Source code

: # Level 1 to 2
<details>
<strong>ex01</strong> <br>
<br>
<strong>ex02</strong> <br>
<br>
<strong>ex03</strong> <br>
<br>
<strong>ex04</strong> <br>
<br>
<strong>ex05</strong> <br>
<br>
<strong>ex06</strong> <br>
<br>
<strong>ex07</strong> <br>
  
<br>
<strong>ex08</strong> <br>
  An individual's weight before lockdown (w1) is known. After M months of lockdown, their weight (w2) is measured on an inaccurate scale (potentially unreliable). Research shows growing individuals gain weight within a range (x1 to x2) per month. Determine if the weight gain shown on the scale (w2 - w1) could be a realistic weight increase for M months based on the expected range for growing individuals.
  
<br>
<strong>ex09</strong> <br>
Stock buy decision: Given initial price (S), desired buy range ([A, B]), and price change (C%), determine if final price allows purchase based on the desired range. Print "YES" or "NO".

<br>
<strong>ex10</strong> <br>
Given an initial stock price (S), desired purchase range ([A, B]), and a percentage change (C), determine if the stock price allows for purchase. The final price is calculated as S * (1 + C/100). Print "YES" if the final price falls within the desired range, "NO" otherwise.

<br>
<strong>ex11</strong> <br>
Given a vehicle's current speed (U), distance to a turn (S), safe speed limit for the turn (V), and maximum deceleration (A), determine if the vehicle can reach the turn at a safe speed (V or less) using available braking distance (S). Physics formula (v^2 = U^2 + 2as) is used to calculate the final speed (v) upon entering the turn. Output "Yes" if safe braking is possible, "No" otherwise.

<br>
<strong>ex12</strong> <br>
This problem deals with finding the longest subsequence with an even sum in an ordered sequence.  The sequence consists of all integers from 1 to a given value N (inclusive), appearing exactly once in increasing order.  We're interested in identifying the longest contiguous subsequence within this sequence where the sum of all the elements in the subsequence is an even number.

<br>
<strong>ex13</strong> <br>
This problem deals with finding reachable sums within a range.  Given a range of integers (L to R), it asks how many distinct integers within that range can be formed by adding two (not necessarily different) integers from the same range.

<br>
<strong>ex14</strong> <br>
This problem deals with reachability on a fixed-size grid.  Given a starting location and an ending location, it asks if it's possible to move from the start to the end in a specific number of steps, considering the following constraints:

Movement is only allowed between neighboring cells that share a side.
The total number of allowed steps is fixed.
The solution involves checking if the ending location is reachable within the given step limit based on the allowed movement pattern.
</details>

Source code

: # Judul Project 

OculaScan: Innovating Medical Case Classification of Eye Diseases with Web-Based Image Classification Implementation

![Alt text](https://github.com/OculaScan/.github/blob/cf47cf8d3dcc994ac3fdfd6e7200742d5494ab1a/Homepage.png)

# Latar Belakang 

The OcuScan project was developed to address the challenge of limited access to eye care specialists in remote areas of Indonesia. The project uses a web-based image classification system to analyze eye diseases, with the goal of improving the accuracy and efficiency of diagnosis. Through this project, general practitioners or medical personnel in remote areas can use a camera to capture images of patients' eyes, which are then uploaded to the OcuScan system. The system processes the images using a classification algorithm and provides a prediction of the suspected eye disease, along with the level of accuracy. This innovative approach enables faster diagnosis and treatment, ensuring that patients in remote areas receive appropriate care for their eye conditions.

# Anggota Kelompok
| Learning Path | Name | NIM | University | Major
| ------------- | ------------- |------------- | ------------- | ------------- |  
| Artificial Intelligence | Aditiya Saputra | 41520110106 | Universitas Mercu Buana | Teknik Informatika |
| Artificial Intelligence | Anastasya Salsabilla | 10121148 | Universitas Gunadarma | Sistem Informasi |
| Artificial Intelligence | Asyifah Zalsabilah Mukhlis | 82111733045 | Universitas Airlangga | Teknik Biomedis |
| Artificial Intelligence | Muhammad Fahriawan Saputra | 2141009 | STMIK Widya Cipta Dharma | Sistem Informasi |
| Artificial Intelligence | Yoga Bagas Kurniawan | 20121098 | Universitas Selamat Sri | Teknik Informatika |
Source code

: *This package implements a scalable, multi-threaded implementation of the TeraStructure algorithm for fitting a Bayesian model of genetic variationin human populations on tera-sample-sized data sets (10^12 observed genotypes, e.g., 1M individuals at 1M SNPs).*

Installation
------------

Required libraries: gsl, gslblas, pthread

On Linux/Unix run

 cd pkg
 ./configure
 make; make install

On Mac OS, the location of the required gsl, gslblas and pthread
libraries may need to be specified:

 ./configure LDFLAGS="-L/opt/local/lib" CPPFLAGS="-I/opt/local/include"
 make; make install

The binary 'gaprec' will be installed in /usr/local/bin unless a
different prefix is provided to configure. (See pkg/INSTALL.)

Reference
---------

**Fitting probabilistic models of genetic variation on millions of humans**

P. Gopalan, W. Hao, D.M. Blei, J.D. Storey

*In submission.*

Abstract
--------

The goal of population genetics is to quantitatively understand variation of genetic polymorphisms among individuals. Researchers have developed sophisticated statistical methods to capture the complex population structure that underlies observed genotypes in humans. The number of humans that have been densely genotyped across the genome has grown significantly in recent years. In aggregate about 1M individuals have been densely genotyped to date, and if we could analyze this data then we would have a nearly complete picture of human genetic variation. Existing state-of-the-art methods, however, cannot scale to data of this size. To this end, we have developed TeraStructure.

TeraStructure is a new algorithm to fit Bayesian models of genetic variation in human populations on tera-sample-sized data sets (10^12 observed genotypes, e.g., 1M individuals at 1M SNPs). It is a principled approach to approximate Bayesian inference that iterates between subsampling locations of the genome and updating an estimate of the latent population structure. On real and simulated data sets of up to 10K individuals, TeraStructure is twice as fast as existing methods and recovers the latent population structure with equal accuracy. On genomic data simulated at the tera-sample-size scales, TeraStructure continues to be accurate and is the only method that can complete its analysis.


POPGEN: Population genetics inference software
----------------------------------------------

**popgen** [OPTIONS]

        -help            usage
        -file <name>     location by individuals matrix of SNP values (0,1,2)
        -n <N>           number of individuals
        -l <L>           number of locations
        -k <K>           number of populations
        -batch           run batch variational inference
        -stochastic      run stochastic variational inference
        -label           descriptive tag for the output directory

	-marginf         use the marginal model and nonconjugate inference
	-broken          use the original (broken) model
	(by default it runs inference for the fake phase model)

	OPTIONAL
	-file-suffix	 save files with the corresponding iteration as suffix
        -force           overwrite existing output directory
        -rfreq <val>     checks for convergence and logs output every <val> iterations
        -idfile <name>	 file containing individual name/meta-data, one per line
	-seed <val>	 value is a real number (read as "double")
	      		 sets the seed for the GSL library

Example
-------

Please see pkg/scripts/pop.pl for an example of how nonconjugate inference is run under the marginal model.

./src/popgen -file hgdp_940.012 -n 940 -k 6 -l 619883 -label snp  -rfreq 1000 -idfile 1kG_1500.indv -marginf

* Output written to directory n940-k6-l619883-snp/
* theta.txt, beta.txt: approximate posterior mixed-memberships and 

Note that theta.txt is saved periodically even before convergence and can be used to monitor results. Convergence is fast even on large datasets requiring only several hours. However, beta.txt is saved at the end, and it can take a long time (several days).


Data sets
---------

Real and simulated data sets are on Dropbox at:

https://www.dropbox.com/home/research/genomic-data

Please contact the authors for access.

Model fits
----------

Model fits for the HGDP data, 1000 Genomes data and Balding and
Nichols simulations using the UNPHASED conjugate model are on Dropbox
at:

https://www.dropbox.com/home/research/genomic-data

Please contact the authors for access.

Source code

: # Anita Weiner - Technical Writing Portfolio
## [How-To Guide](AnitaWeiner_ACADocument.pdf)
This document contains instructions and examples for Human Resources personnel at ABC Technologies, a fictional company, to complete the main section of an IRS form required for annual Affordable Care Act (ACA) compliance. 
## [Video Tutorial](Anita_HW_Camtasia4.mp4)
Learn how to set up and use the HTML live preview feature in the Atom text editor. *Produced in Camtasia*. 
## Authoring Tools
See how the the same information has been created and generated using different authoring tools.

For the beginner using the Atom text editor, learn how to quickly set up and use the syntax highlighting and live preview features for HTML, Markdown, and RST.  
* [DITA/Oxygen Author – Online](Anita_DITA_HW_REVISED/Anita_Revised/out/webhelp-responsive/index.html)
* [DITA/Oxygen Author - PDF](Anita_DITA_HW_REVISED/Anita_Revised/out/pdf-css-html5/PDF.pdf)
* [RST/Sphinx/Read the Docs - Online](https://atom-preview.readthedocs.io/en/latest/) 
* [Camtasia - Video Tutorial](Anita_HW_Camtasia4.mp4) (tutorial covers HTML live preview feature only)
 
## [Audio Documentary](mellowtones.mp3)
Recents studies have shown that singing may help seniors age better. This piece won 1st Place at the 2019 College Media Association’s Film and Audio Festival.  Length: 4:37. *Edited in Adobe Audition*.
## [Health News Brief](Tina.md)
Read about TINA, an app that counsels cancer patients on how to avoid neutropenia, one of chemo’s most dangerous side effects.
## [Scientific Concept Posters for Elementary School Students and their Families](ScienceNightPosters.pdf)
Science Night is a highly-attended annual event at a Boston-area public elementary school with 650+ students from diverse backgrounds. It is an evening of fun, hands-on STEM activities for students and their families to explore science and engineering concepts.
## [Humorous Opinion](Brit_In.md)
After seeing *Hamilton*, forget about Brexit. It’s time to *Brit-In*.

——————

> [What you are asked to do] Nothing but the lines above from the one containing "The total number of allowed steps is fixed." through the one containing "# Judul Project" should appear in the answer, each repeated exactly.

> [Written solution]
The total number of allowed steps is fixed.
The solution involves checking if the ending location is reachable within the given step limit based on the allowed movement pattern.
</details>

Source code

: # Judul Project 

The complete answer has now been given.